- **WHAT THE TASK REQUIRES**: Comb through the entries for "pretoposes" and pull out each line that holds it.
--- START ---
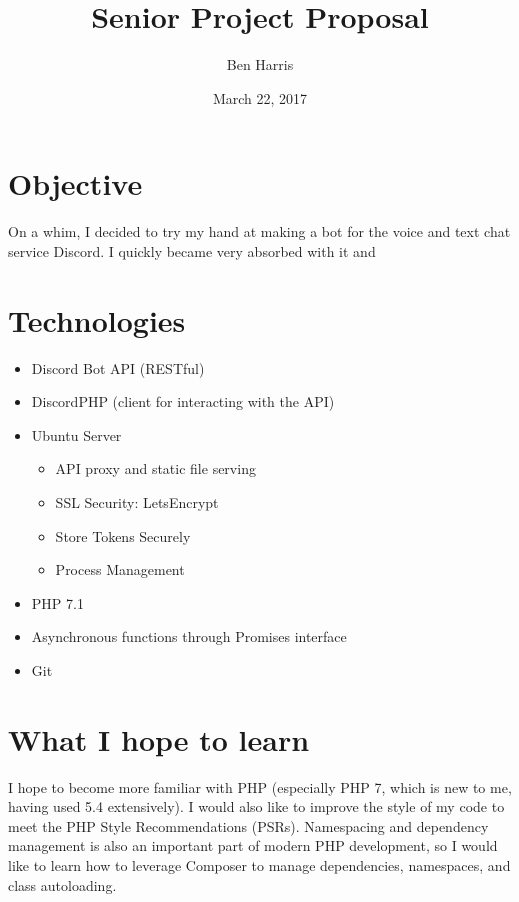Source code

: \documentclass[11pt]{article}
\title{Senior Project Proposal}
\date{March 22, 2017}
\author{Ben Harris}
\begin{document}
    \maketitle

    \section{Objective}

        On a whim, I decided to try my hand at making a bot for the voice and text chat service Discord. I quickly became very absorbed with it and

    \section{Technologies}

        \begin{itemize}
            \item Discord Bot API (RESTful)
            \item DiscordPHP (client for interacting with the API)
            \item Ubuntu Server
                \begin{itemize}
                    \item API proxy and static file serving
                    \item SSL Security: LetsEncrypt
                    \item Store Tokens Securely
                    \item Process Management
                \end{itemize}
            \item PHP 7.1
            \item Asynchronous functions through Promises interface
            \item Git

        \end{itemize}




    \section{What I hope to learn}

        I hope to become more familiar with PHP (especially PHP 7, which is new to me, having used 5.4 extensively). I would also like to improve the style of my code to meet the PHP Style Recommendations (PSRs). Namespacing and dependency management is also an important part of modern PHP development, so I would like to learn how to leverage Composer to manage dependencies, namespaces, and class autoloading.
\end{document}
--- END ---
--- START ---
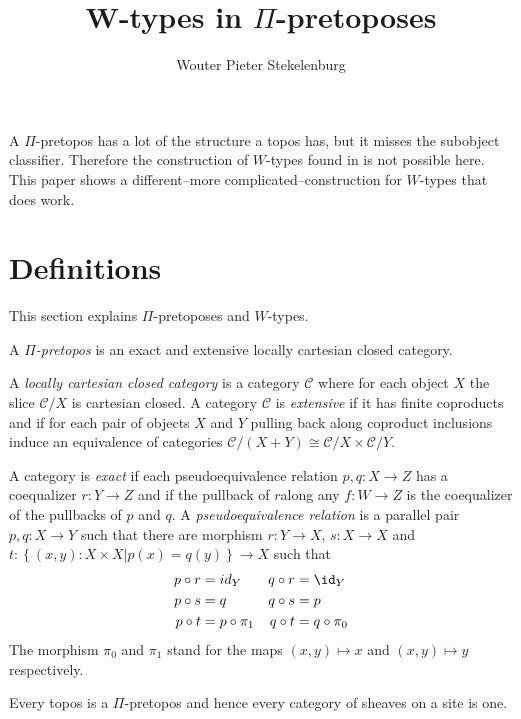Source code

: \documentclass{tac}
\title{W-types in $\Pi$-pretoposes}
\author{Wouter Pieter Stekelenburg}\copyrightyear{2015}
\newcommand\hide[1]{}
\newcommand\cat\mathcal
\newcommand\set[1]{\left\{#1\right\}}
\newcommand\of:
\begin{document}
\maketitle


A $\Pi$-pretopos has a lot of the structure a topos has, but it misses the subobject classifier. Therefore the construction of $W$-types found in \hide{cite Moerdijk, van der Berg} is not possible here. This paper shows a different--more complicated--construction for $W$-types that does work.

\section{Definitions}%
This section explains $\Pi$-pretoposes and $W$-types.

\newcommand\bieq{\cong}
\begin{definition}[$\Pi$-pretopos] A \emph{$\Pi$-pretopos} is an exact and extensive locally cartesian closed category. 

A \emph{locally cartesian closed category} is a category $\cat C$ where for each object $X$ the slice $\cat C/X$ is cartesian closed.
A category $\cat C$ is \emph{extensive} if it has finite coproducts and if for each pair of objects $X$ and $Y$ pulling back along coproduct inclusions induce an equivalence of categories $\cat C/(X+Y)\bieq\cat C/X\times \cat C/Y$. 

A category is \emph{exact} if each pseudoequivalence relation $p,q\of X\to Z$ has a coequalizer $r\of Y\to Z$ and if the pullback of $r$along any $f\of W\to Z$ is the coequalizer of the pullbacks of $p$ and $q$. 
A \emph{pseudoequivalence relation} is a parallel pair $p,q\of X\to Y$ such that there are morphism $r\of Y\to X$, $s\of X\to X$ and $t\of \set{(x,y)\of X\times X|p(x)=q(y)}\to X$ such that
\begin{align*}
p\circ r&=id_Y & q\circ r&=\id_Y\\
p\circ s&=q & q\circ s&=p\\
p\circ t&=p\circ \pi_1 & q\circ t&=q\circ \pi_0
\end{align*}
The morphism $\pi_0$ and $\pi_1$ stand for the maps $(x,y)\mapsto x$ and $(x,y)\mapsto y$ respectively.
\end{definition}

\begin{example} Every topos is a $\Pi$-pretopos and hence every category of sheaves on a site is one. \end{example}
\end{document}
--- END ---
--- START ---
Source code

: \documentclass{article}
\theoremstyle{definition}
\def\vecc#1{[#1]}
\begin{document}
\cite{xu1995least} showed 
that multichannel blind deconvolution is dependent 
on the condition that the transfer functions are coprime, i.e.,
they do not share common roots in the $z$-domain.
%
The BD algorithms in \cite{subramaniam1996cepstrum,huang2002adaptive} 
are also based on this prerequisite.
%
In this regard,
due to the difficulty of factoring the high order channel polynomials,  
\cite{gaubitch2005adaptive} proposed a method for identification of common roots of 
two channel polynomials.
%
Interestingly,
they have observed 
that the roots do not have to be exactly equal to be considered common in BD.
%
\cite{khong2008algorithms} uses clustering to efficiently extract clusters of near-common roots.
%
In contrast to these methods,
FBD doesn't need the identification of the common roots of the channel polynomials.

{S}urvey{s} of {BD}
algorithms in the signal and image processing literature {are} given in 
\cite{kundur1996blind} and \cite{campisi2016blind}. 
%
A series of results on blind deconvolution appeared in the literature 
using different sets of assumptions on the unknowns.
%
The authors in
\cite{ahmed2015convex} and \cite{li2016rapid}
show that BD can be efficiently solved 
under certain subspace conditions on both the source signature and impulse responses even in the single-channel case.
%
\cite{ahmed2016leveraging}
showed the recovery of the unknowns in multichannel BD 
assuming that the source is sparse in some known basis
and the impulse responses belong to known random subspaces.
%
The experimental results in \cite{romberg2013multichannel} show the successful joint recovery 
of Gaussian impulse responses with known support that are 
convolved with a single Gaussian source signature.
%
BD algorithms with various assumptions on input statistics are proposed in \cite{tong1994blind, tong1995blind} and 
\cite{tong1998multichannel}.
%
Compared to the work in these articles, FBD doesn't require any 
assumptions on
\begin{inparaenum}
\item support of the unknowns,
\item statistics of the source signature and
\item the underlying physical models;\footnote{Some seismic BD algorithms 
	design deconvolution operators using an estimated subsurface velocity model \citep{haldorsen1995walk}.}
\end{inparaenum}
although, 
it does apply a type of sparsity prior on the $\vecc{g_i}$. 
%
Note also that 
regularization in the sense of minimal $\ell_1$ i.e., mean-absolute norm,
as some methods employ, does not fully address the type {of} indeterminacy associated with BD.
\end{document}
--- END ---
- **TASK RESULT**:
\title{W-types in $\Pi$-pretoposes}
This section explains $\Pi$-pretoposes and $W$-types.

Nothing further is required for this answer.